Our Top Ten Study Skills Tips
Welcome to our 10 Top Tips to help you improve your own Study Skills.
- Find time to study – Firstly, if you manage your time badly, inevitably you will be less productive than if you manage it well. This can lead to increased stress and anxiety levels, especially around exam time.
- Keep to a routine– Secondly, try to work in the same place at the same time each day. Also, make sure you have everything you need before you start.
- Work to your strengths– And also try to schedule challenging tasks for when you are most alert, and routine ones for when you may be feeling more tired.
- Don’t waste time – Rather than reading irrelevant material, skim and scan to help you decide if you need to read something critically and in-depth.
- Avoid distractions– also, you must sitch emails and social media off to prevent your mind wandering while trying to learn new information!
healthy eating tips children
- Regularly review your notes– Plus you should try to cut out what you don’t need.

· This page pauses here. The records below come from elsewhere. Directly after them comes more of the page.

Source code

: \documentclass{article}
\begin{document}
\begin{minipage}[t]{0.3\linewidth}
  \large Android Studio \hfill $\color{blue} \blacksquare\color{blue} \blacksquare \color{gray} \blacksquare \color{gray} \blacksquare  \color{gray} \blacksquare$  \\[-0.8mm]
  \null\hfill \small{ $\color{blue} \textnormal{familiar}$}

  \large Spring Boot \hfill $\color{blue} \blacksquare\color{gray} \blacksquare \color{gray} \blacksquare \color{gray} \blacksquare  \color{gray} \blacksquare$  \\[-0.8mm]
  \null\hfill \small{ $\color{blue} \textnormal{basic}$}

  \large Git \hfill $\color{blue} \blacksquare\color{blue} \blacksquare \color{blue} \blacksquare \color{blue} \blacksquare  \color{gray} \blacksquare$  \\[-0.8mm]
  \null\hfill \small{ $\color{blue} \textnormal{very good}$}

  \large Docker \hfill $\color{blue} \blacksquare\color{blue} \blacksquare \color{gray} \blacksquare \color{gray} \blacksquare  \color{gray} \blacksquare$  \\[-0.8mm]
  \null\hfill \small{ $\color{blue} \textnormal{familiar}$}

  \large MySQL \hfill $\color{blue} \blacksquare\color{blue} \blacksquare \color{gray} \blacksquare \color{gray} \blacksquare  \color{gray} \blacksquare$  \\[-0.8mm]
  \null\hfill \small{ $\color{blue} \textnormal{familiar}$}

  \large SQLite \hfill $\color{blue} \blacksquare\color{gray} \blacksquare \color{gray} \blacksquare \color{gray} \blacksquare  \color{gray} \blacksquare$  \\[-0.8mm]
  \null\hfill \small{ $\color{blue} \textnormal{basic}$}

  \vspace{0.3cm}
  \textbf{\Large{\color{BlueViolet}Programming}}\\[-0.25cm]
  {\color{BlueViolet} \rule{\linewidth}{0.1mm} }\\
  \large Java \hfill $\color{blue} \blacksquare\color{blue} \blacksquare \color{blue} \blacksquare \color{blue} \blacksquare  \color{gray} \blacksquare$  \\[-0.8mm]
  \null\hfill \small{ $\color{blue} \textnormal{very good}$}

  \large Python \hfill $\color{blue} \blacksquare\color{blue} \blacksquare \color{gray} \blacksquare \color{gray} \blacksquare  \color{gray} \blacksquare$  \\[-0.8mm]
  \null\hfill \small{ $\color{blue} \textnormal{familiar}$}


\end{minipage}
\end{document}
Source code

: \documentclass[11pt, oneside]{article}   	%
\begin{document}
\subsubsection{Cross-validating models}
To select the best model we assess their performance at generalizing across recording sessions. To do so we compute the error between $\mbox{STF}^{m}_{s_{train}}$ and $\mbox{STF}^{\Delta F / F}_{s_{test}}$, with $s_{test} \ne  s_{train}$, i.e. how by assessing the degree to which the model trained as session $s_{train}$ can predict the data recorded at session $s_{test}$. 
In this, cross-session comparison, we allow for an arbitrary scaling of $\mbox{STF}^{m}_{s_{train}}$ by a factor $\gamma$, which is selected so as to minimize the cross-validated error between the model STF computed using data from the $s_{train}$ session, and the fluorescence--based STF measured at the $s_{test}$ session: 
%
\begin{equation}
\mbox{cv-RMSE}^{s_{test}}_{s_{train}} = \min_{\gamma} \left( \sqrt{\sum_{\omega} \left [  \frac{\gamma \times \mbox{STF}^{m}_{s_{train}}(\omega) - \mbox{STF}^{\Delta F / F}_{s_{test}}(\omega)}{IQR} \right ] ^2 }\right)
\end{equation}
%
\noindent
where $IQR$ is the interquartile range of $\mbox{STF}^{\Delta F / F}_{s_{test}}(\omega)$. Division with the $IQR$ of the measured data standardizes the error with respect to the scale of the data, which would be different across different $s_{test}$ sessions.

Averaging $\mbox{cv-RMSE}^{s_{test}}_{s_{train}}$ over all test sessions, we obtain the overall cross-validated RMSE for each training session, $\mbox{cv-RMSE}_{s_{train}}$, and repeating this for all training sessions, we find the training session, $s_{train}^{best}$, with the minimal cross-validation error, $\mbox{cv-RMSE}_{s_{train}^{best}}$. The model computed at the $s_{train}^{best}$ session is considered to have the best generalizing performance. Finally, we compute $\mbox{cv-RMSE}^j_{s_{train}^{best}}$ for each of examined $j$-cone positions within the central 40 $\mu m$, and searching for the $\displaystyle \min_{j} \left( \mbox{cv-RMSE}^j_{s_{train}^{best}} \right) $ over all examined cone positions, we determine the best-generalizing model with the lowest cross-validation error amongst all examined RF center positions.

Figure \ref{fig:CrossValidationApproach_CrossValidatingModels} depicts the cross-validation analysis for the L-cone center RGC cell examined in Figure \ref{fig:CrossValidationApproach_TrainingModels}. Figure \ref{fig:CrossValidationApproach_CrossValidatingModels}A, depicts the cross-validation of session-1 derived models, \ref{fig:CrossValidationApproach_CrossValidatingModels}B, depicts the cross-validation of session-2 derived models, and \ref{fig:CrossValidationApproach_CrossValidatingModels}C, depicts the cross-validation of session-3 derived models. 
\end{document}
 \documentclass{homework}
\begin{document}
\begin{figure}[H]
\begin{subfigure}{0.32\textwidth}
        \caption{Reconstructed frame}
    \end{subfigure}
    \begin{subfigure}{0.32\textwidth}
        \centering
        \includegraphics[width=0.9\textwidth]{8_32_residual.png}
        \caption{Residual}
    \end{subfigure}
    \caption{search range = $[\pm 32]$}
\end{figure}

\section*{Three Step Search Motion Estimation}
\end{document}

Ask yourself the question: “Is this information is relevant to my assignment, and how does it relate to what I already know.”
- Vary how you to take notes – We suggest that you use Mind Maps and diagrams to generate ideas and linear notes to focus your ideas for essay or report plans.
- Be critical– And also remember to ensure that you always add your own comment to every concept or quotation that you write down. Maintain a critical and analytical approach at all times!
- Plan your work– If writing an assignment produce a detailed plan before you start to write it. This will make the drafting process much less stressful
- Understand different styles – So, by understanding different writing styles – such as academic, journal and journalistic styles – you can put what you read into perspective. In particular, you can become more aware of any particular bias.